La administración pasada implementó los CAMAD, que fueron un primer paso para tener estrategias de bajo umbral ––sin barreras de acceso–– para habitantes de calle, usuarios de drogas. La Secretaría de Integración Social en su momento se esmeró por jugar una especie de ajedrez social territorial. Esto es: ubicar fichas de oferta social en lugares aledaños a la L, para poder hacer presencia como Estado.
Sin embargo, esa oferta social no se diseña en función de las realidades de las personas, sino de lo que se quiere que ellas sean. Se les pide vivir en un lugar donde en ningún momento están solas, las requisan, las encierran, solo pueden salir una vez al día a fumarse su cigarrillo y ni hablar de la abstinencia que despiertan otras drogas que se maneja, en la mayor cantidad de casos. No hay que adaptar las personas a las estrategias sociales, sino acomodar las estrategias a las personas que existen en la vida real. Esa es la única forma de tener algún impacto. De nada sirve taparnos los ojos y hacer como si no estuviera ahí. Está ahí.
Dar garrote a un negocio tan lucrativo como es el narcotráfico que vive, precisamente, de ese garrote, no es sino permitirle que crezca y se expanda.
Bogotá, para enfrentar este tipo de fenómenos, está en mora de adelantar una política de salud pública y social que no obedezca a la moral, que el objetivo fundamental de ella sea salvar vidas, que sea compasiva y solidaria con quienes han sido rechazados de manera violenta por la sociedad y el Estado. Que, por otra parte, no quiera imponer un modelo de virtud. No podemos pretender que una única estrategia sea funcional para todos los seres humanos, y que todos y todas, si quieren vivir, comer y dormir, deben adaptarse a ella.
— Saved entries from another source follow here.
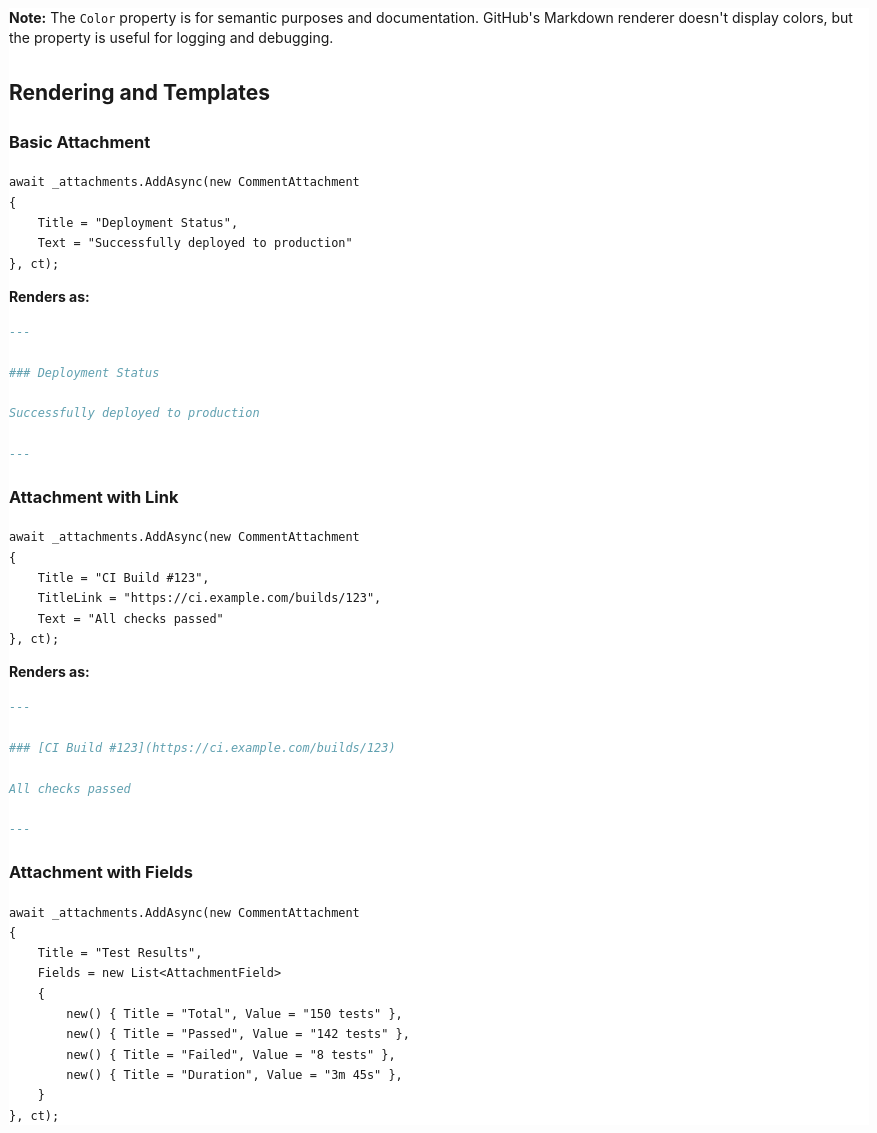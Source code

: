 **Note:** The `Color` property is for semantic purposes and documentation. GitHub's Markdown renderer doesn't display colors, but the property is useful for logging and debugging.

## Rendering and Templates

### Basic Attachment

```text
await _attachments.AddAsync(new CommentAttachment
{
    Title = "Deployment Status",
    Text = "Successfully deployed to production"
}, ct);
```

**Renders as:**

```markdown
---

### Deployment Status

Successfully deployed to production

---
```

### Attachment with Link

```text
await _attachments.AddAsync(new CommentAttachment
{
    Title = "CI Build #123",
    TitleLink = "https://ci.example.com/builds/123",
    Text = "All checks passed"
}, ct);
```

**Renders as:**

```markdown
---

### [CI Build #123](https://ci.example.com/builds/123)

All checks passed

---
```

### Attachment with Fields

```text
await _attachments.AddAsync(new CommentAttachment
{
    Title = "Test Results",
    Fields = new List<AttachmentField>
    {
        new() { Title = "Total", Value = "150 tests" },
        new() { Title = "Passed", Value = "142 tests" },
        new() { Title = "Failed", Value = "8 tests" },
        new() { Title = "Duration", Value = "3m 45s" },
    }
}, ct);
```
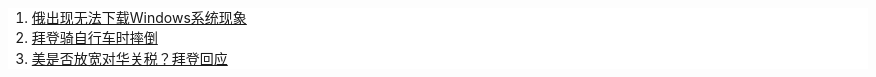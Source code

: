 1. [俄出现无法下载Windows系统现象](https://www.toutiao.com/amos_land_page/?category_name=topic_innerflow&event_type=hot_board&log_pb=%7B%22category_name%22%3A%22topic_innerflow%22%2C%22cluster_type%22%3A%226%22%2C%22enter_from%22%3A%22click_category%22%2C%22entrance_hotspot%22%3A%22outside%22%2C%22event_type%22%3A%22hot_board%22%2C%22hot_board_cluster_id%22%3A%227110427964046753799%22%2C%22hot_board_impr_id%22%3A%22202206192055070101291361571EC3DA72%22%2C%22jump_page%22%3A%22hot_board_page%22%2C%22location%22%3A%22news_hot_card%22%2C%22page_location%22%3A%22hot_board_page%22%2C%22rank%22%3A%2250%22%2C%22source%22%3A%22trending_tab%22%2C%22style_id%22%3A%2240132%22%2C%22title%22%3A%22%E4%BF%84%E5%87%BA%E7%8E%B0%E6%97%A0%E6%B3%95%E4%B8%8B%E8%BD%BDWindows%E7%B3%BB%E7%BB%9F%E7%8E%B0%E8%B1%A1%22%7D&rank=50&style_id=40132&topic_id=7110427964046753799)
1. [拜登骑自行车时摔倒](https://www.toutiao.com/amos_land_page/?category_name=topic_innerflow&event_type=hot_board&log_pb=%7B%22category_name%22%3A%22topic_innerflow%22%2C%22cluster_type%22%3A%229%22%2C%22enter_from%22%3A%22click_category%22%2C%22entrance_hotspot%22%3A%22outside%22%2C%22event_type%22%3A%22hot_board%22%2C%22hot_board_cluster_id%22%3A%227110610681124093987%22%2C%22hot_board_impr_id%22%3A%2220220619073350010212164150050B6A9E%22%2C%22jump_page%22%3A%22hot_board_page%22%2C%22location%22%3A%22news_hot_card%22%2C%22page_location%22%3A%22hot_board_page%22%2C%22rank%22%3A%2210%22%2C%22source%22%3A%22trending_tab%22%2C%22style_id%22%3A%2240132%22%2C%22title%22%3A%22%E6%8B%9C%E7%99%BB%E9%AA%91%E8%87%AA%E8%A1%8C%E8%BD%A6%E6%97%B6%E6%91%94%E5%80%92%22%7D&rank=10&style_id=40132&topic_id=7110610681124093987)
1. [美是否放宽对华关税？拜登回应](https://www.toutiao.com/amos_land_page/?category_name=topic_innerflow&event_type=hot_board&log_pb=%7B%22category_name%22%3A%22topic_innerflow%22%2C%22cluster_type%22%3A%225%22%2C%22enter_from%22%3A%22click_category%22%2C%22entrance_hotspot%22%3A%22outside%22%2C%22event_type%22%3A%22hot_board%22%2C%22hot_board_cluster_id%22%3A%227110742952434994721%22%2C%22hot_board_impr_id%22%3A%2220220619104450010132054162277B5D1E%22%2C%22jump_page%22%3A%22hot_board_page%22%2C%22location%22%3A%22news_hot_card%22%2C%22page_location%22%3A%22hot_board_page%22%2C%22rank%22%3A%2222%22%2C%22source%22%3A%22trending_tab%22%2C%22style_id%22%3A%2240132%22%2C%22title%22%3A%22%E7%BE%8E%E6%98%AF%E5%90%A6%E6%94%BE%E5%AE%BD%E5%AF%B9%E5%8D%8E%E5%85%B3%E7%A8%8E%EF%BC%9F%E6%8B%9C%E7%99%BB%E5%9B%9E%E5%BA%94%22%7D&rank=22&style_id=40132&topic_id=7110742952434994721)
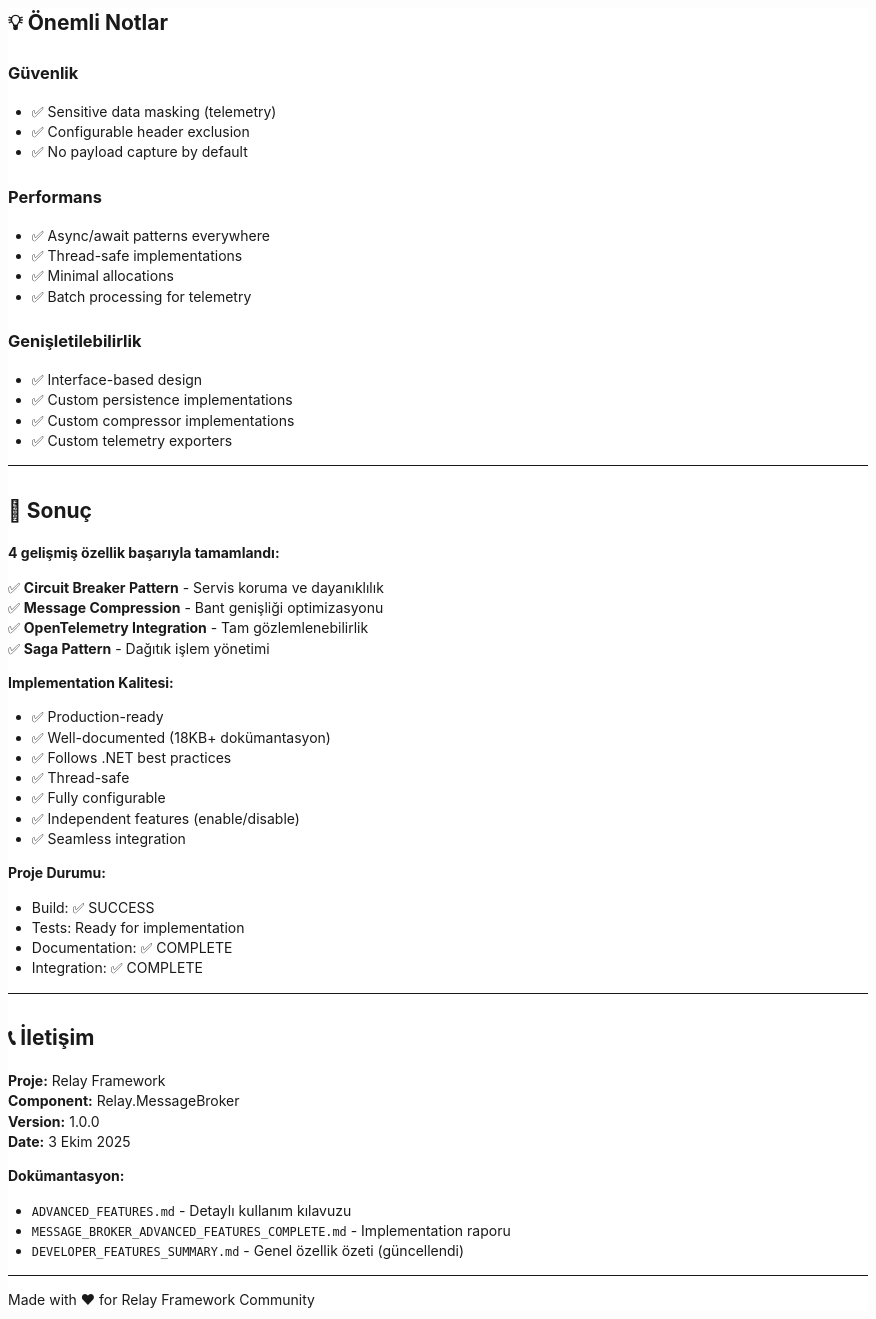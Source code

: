 
## 💡 Önemli Notlar

### Güvenlik
- ✅ Sensitive data masking (telemetry)
- ✅ Configurable header exclusion
- ✅ No payload capture by default

### Performans
- ✅ Async/await patterns everywhere
- ✅ Thread-safe implementations
- ✅ Minimal allocations
- ✅ Batch processing for telemetry

### Genişletilebilirlik
- ✅ Interface-based design
- ✅ Custom persistence implementations
- ✅ Custom compressor implementations
- ✅ Custom telemetry exporters

---

## 🎉 Sonuç

**4 gelişmiş özellik başarıyla tamamlandı:**

✅ **Circuit Breaker Pattern** - Servis koruma ve dayanıklılık  
✅ **Message Compression** - Bant genişliği optimizasyonu  
✅ **OpenTelemetry Integration** - Tam gözlemlenebilirlik  
✅ **Saga Pattern** - Dağıtık işlem yönetimi  

**Implementation Kalitesi:**
- ✅ Production-ready
- ✅ Well-documented (18KB+ dokümantasyon)
- ✅ Follows .NET best practices
- ✅ Thread-safe
- ✅ Fully configurable
- ✅ Independent features (enable/disable)
- ✅ Seamless integration

**Proje Durumu:**
- Build: ✅ SUCCESS
- Tests: Ready for implementation
- Documentation: ✅ COMPLETE
- Integration: ✅ COMPLETE

---

## 📞 İletişim

**Proje:** Relay Framework  
**Component:** Relay.MessageBroker  
**Version:** 1.0.0  
**Date:** 3 Ekim 2025  

**Dokümantasyon:**
- `ADVANCED_FEATURES.md` - Detaylı kullanım kılavuzu
- `MESSAGE_BROKER_ADVANCED_FEATURES_COMPLETE.md` - Implementation raporu
- `DEVELOPER_FEATURES_SUMMARY.md` - Genel özellik özeti (güncellendi)

---

Made with ❤️ for Relay Framework Community

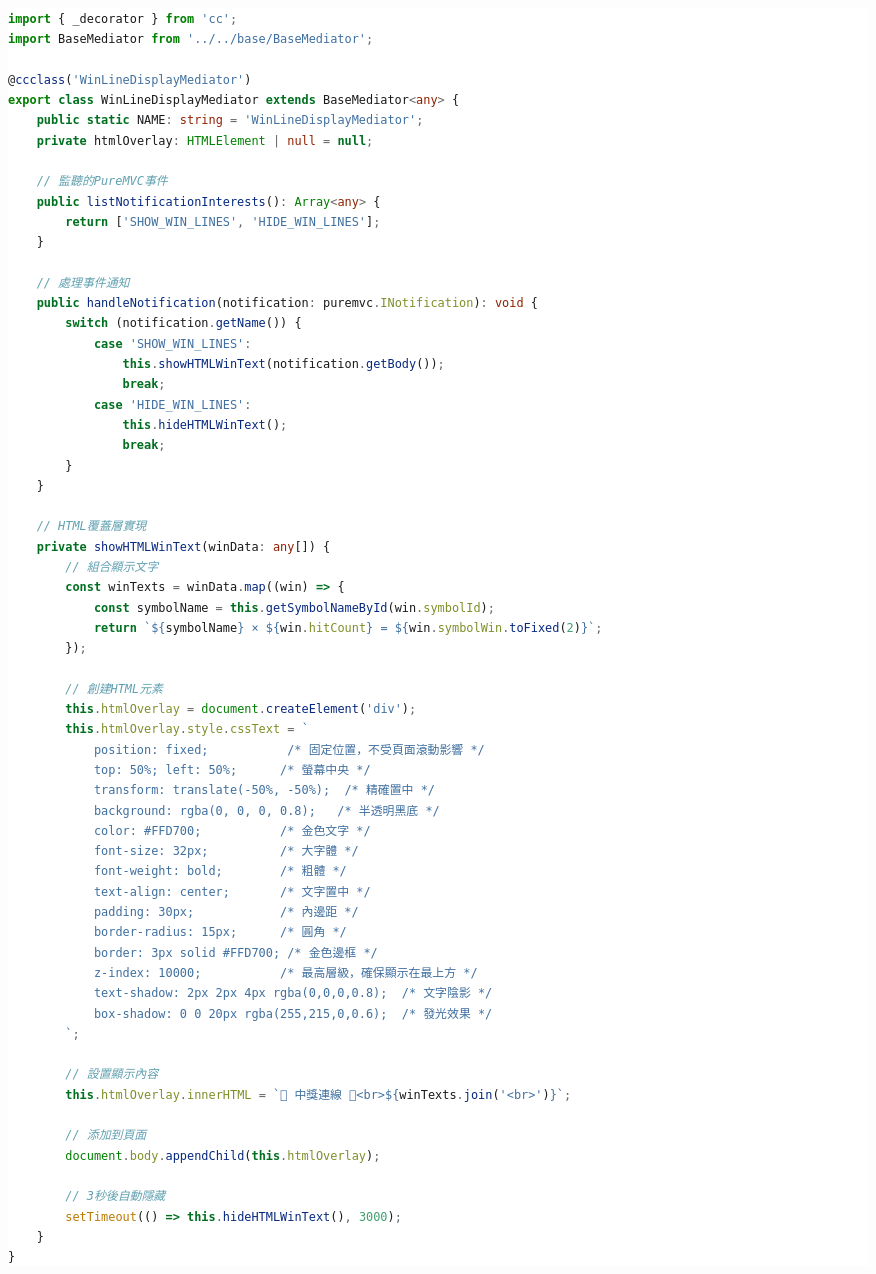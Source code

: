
 ```typescript
import { _decorator } from 'cc';
import BaseMediator from '../../base/BaseMediator';

@ccclass('WinLineDisplayMediator')
export class WinLineDisplayMediator extends BaseMediator<any> {
    public static NAME: string = 'WinLineDisplayMediator';
    private htmlOverlay: HTMLElement | null = null;

    // 監聽的PureMVC事件
    public listNotificationInterests(): Array<any> {
        return ['SHOW_WIN_LINES', 'HIDE_WIN_LINES'];
    }

    // 處理事件通知
    public handleNotification(notification: puremvc.INotification): void {
        switch (notification.getName()) {
            case 'SHOW_WIN_LINES':
                this.showHTMLWinText(notification.getBody());
                break;
            case 'HIDE_WIN_LINES':
                this.hideHTMLWinText();
                break;
        }
    }

    // HTML覆蓋層實現
    private showHTMLWinText(winData: any[]) {
        // 組合顯示文字
        const winTexts = winData.map((win) => {
            const symbolName = this.getSymbolNameById(win.symbolId);
            return `${symbolName} × ${win.hitCount} = ${win.symbolWin.toFixed(2)}`;
        });
        
        // 創建HTML元素
        this.htmlOverlay = document.createElement('div');
        this.htmlOverlay.style.cssText = `
            position: fixed;           /* 固定位置，不受頁面滾動影響 */
            top: 50%; left: 50%;      /* 螢幕中央 */
            transform: translate(-50%, -50%);  /* 精確置中 */
            background: rgba(0, 0, 0, 0.8);   /* 半透明黑底 */
            color: #FFD700;           /* 金色文字 */
            font-size: 32px;          /* 大字體 */
            font-weight: bold;        /* 粗體 */
            text-align: center;       /* 文字置中 */
            padding: 30px;            /* 內邊距 */
            border-radius: 15px;      /* 圓角 */
            border: 3px solid #FFD700; /* 金色邊框 */
            z-index: 10000;           /* 最高層級，確保顯示在最上方 */
            text-shadow: 2px 2px 4px rgba(0,0,0,0.8);  /* 文字陰影 */
            box-shadow: 0 0 20px rgba(255,215,0,0.6);  /* 發光效果 */
        `;
        
        // 設置顯示內容
        this.htmlOverlay.innerHTML = `🎉 中獎連線 🎉<br>${winTexts.join('<br>')}`;
        
        // 添加到頁面
        document.body.appendChild(this.htmlOverlay);
        
        // 3秒後自動隱藏
        setTimeout(() => this.hideHTMLWinText(), 3000);
    }
}
```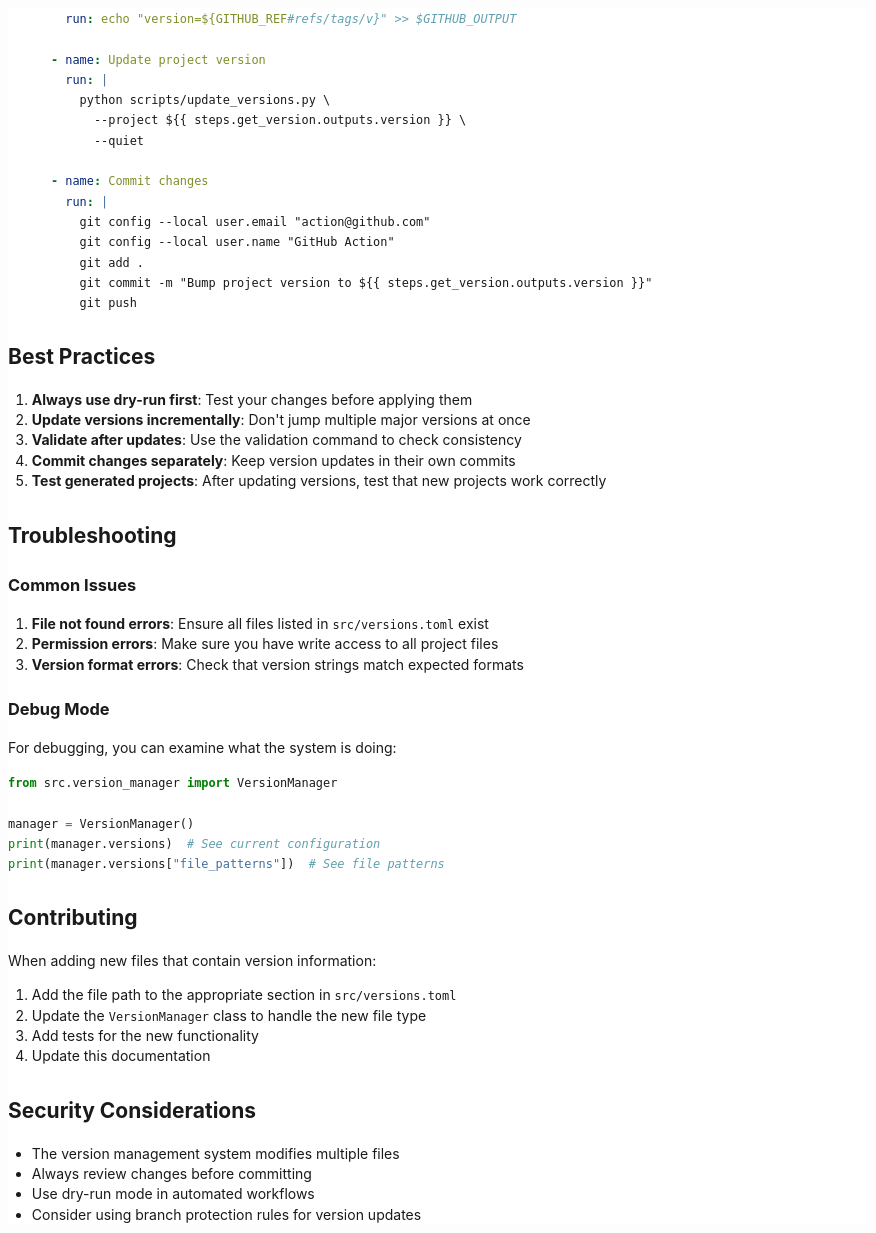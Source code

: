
 ```yaml
        run: echo "version=${GITHUB_REF#refs/tags/v}" >> $GITHUB_OUTPUT
      
      - name: Update project version
        run: |
          python scripts/update_versions.py \
            --project ${{ steps.get_version.outputs.version }} \
            --quiet
      
      - name: Commit changes
        run: |
          git config --local user.email "action@github.com"
          git config --local user.name "GitHub Action"
          git add .
          git commit -m "Bump project version to ${{ steps.get_version.outputs.version }}"
          git push
```

## Best Practices

1. **Always use dry-run first**: Test your changes before applying them
2. **Update versions incrementally**: Don't jump multiple major versions at once
3. **Validate after updates**: Use the validation command to check consistency
4. **Commit changes separately**: Keep version updates in their own commits
5. **Test generated projects**: After updating versions, test that new projects work correctly

## Troubleshooting

### Common Issues

1. **File not found errors**: Ensure all files listed in `src/versions.toml` exist
2. **Permission errors**: Make sure you have write access to all project files
3. **Version format errors**: Check that version strings match expected formats

### Debug Mode

For debugging, you can examine what the system is doing:

```python
from src.version_manager import VersionManager

manager = VersionManager()
print(manager.versions)  # See current configuration
print(manager.versions["file_patterns"])  # See file patterns
```

## Contributing

When adding new files that contain version information:

1. Add the file path to the appropriate section in `src/versions.toml`
2. Update the `VersionManager` class to handle the new file type
3. Add tests for the new functionality
4. Update this documentation

## Security Considerations

- The version management system modifies multiple files
- Always review changes before committing
- Use dry-run mode in automated workflows
- Consider using branch protection rules for version updates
Es justamente al contrario: que cualquiera puede dormir, comer y vivir solo por el hecho de ser una persona. No importa lo que haga.
Es por ello que, junto con medidas comunitarias, de vivienda y de generación de ingresos, deben implementarse estrategias de reducción de daños asociados al consumo de drogas, como, entre otras, la posibilidad de tener un centro de consumo higiénico supervisado para los habitantes de calle. Hay suficiente evidencia científica que demuestra que este tipo de estrategias, al contrario de promover el consumo, salva vidas. Claro, este tipo de estrategias, en un comienzo, al no ser populares, deben hacerse de bajo perfil, sin bombo mediático, y deben ser, al mismo tiempo, medidas, evaluadas y siempre hacerse antes de una intervención por la fuerza, para tener capacidad de respuesta y, sobre todo, presencia del Estado.
Pero pareciera ser que la visión “política” de la Alcaldía en estos temas es diferente: la limpieza, lo pulcro, la asepsia parecen ser los pilares de la seguridad, en donde este tipo de personas no tienen cabida si no se “convierten” en el marco de un modelo específico de virtud. Y todo esto a pesar de tener suficiente evidencia científica y argumentos técnicos para hacer una estrategia humana seguramente menos popular que hablar de brujería en un lugar olvidado de Dios, pero mucho más efectiva en términos de seguridad a largo plazo.
Ante esta situación, la alcaldía de Peñalosa me hace pensar en una frase de Kevin Spacey en la película de Bryan Singer, Los Sospechosos de siempre, pero con un ligero cambio: el mejor truco del diablo no fue convencer al mundo de que no existía, fue el de convencerlo de que hay decisiones “técnicas” que están desprovistas de posturas políticas.